### The task
Below are some entries; report how many of their lines contain the word "figs", giving nothing besides the number.

### Provided records

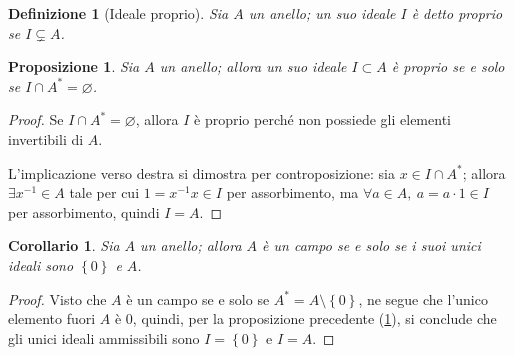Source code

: \documentclass[12pt]{scrartcl}
\theoremstyle{style}
\newtheorem{definizione}{Definizione}[section]
\newtheorem{prop}{Proposizione}[section]
\newtheorem{corollario}{Corollario}[teorema]
\numberwithin{equation}{subsection}
\begin{document}
\begin{definizione}
	[Ideale proprio]
	Sia $A$ un anello; un suo ideale $I$ \`e detto \textit{proprio} se $I \subsetneq A$.
\end{definizione}
\begin{prop}\label{idprop}
	Sia $A$ un anello; allora un suo ideale $I \subset A$ \`e proprio se e solo se $I \cap A^* = \varnothing$.
\end{prop}
	\begin{proof}
		Se $I\cap A^* = \varnothing$, allora $I$ \`e proprio perch\'e non possiede gli elementi invertibili di $A$.

		L'implicazione verso destra si dimostra per controposizione: sia $x \in I\cap A^*$; allora $\exists x^{-1}\in A$ tale per cui $1=x^{-1}x \in I$ per assorbimento, ma $\forall a \in A, \ a = a \cdot 1 \in I$ per assorbimento, quindi $I=A$.
	\end{proof}
\begin{corollario}
	Sia $A$ un anello; allora $A$ \`e un campo se e solo se i suoi unici ideali sono $\left\{ 0 \right\} $ e $A$.
\end{corollario}
	\begin{proof}
		Visto che $A$ \`e un campo se e solo se $A^* = A \setminus\left\{ 0 \right\} $, ne segue che l'unico elemento fuori $A$ \`e $0$, quindi, per la proposizione precedente (\ref{idprop}), si conclude che gli unici ideali ammissibili sono $I=\left\{ 0 \right\} $ e $I=A$.
	\end{proof}
\end{document}
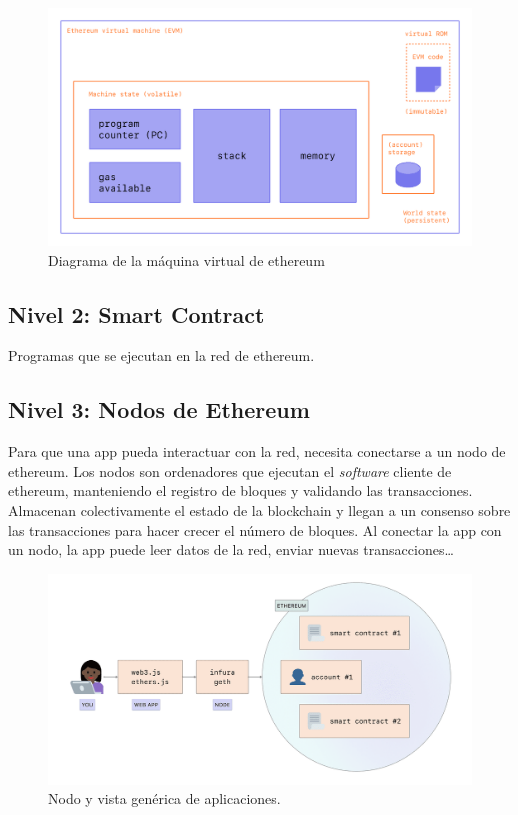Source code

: \begin{figure}[h!]
  \centering
  \includegraphics[width=0.6\linewidth]{figs/EstadoArte/Ethereum/evm}
  \caption[Diagrama EVM]{Diagrama de la máquina virtual de ethereum}
  \label{fig:evm}
\end{figure}

\subsection{Nivel 2: Smart Contract} 

Programas que se ejecutan en la red de ethereum. 

\subsection{Nivel 3: Nodos de Ethereum}

Para que una app pueda interactuar con la red, necesita conectarse a un nodo de ethereum. Los nodos son ordenadores que ejecutan el \emph{software} cliente de ethereum, manteniendo el registro de bloques y validando las transacciones. Almacenan colectivamente el estado de la blockchain y llegan a un consenso sobre las transacciones para hacer crecer el número de bloques. Al conectar la app con un nodo, la app puede leer datos de la red, enviar nuevas transacciones\dots

\begin{figure}[h!]
  \centering
  \includegraphics[width=0.6\linewidth]{figs/EstadoArte/Ethereum/ethereumNodo}
  \caption[Nodos vista genérica]{Nodo y vista genérica de aplicaciones.}
  \label{fig:etherNodo}
\end{figure}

### Response box
2